The Dark Pictures Anthology: Man Of Medan
When Supermassive’s cult-classic horror hit Until Dawn released on PlayStation 4 in 2015, fans were surprised by the tropey-but-fun take on decades of horror movies. The adventure game was for anyone that has ever yelled at a scary movie to scold the characters for making illogical decisions by placing those decisions in the players’ hands, more or less deciding who lives and dies. Supermassive’s follow ups failed to capture the same charm, with Rush of Blood, the fairly different VR prequel Inpatient, and social PlayLink initiative Hidden Agenda failing to hit the same notes that made Until Dawn well-loved.
At Gamescom this year, Bandai Namco announced Supermassive has begun working on The Dark Pictures Anthology, a series of games centered around scaring the player with the same gameplay style as Until Dawn. When I asked Bandai Namco for information on what exactly the anthology entailed, it took a few analogies and examples to clarify that The Dark Pictures Anthology is a game series and the first game announced for it is Man of Medan, which we got to take for a spin this week.

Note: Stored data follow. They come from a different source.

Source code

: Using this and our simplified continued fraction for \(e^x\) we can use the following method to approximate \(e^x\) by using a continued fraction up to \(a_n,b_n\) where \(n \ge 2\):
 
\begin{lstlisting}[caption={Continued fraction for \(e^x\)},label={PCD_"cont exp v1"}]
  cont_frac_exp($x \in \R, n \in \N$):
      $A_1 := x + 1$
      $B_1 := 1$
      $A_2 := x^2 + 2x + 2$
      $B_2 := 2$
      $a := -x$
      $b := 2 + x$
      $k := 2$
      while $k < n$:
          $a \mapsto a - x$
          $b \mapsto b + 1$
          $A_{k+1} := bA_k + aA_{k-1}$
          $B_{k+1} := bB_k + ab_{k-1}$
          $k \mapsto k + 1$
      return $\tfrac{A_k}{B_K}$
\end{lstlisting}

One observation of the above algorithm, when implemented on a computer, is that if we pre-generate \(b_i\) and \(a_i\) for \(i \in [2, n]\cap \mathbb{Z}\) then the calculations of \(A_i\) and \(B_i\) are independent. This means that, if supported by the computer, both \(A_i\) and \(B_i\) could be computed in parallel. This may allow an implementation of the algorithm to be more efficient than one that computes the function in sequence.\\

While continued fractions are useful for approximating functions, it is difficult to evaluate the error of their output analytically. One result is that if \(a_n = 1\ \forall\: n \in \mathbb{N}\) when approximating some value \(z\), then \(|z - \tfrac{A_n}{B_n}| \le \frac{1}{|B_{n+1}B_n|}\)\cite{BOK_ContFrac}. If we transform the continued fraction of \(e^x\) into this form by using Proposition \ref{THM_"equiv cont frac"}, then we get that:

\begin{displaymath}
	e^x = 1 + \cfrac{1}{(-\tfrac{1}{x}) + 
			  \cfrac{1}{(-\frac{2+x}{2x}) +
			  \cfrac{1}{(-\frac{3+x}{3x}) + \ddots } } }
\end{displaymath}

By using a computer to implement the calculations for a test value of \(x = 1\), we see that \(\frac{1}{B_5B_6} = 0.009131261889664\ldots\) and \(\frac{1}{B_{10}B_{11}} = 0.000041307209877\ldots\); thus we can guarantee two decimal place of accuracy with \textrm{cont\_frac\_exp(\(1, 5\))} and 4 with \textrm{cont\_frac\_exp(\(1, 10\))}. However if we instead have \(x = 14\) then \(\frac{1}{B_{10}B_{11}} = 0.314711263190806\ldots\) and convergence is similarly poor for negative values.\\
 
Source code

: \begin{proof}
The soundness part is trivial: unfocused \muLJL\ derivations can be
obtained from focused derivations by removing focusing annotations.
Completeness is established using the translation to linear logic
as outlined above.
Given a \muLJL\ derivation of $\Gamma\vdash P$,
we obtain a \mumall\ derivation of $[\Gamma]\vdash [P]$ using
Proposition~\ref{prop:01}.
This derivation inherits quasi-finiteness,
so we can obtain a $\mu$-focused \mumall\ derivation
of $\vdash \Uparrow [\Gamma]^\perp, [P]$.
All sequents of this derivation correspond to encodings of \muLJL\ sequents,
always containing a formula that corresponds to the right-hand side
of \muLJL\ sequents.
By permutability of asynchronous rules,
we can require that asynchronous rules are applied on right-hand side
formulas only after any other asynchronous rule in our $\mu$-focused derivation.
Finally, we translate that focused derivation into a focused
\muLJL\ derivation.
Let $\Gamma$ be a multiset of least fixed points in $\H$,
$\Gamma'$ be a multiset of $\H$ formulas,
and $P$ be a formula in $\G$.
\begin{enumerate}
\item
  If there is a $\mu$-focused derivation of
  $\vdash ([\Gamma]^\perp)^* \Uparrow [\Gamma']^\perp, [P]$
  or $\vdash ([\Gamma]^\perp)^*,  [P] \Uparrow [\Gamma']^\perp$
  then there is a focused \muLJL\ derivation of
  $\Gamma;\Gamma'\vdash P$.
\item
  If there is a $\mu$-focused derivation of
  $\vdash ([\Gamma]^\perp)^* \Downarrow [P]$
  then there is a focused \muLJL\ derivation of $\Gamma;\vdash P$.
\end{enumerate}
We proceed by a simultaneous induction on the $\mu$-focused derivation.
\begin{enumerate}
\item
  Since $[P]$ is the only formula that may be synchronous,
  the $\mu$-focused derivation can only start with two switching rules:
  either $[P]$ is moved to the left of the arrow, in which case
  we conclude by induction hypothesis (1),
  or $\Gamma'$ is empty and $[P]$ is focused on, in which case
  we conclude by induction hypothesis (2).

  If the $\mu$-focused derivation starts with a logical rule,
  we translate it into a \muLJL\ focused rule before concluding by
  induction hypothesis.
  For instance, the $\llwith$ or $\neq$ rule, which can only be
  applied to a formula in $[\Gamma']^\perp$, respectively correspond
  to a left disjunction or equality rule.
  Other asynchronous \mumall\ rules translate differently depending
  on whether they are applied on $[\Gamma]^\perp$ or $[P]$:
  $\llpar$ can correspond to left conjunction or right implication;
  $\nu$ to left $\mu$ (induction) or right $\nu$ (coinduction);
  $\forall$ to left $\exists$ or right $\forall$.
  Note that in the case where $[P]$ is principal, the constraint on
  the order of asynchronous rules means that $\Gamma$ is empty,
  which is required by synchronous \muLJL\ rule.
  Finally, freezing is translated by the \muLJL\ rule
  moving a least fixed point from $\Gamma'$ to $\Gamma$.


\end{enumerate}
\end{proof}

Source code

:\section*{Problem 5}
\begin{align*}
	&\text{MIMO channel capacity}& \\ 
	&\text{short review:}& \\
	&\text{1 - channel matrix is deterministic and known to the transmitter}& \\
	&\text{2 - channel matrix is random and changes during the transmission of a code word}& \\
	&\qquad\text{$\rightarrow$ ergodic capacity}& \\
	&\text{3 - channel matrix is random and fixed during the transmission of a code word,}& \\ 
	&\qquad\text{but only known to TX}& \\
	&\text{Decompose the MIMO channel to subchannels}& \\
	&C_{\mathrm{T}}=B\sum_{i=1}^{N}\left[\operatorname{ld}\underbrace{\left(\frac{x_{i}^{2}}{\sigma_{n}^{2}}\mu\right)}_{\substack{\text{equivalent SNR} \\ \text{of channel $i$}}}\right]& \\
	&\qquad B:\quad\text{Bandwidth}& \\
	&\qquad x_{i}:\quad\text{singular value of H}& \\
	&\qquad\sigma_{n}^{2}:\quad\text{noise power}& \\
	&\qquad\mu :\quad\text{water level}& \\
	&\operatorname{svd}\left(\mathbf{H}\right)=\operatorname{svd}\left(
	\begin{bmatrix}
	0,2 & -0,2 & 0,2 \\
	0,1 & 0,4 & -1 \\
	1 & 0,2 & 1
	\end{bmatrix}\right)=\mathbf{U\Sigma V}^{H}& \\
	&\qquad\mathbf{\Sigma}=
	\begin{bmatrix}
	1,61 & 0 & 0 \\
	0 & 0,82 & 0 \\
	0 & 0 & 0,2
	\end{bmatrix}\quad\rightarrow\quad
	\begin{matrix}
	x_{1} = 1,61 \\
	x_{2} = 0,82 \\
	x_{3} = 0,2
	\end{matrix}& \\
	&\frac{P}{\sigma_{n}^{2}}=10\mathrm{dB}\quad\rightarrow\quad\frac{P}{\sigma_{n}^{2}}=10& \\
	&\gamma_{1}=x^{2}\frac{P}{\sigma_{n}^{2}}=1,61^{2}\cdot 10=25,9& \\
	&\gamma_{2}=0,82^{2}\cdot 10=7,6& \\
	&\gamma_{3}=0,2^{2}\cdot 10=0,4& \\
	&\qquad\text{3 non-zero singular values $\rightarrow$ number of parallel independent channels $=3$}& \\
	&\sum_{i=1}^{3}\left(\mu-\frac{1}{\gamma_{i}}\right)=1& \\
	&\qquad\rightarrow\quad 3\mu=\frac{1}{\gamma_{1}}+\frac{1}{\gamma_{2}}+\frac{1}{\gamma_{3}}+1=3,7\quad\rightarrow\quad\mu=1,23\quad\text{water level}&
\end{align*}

Man of Medan follows a small ocean excursion crew doing a little deep sea diving. The demo opens with a “Previously On…” collection of clips, edited like the game’s reveal trailer from earlier this week, which you can find below. This forces a certain lack of context in the demo, putting the player in the driver’s seat of a situation that is already designed to put them off-kilter. The demo begins by asking whether the player sees themselves as more emotional or rational, using the right analog stick to choose an option. It was not clear what effect this had on the game.
The demo shows a small group lost inside of a larger structure, seemingly a gigantic abandoned freighter. Fliss and Brad from the trailer are together with the player controlling Fliss, but an older man named Danny is pushing them both along at gunpoint. Danny seems to have little concern for their well-being and pushes Fliss around when the player takes a few seconds to observe the surroundings. The three move along the ship while Danny freaks out, apparently with good reason, as shadows dash around in the periphery of the camera’s frame. The camera focuses on a corpse that Fliss steps over and a single frame of its jaw moving accompanies Fliss stepping through a far door, completely unaware.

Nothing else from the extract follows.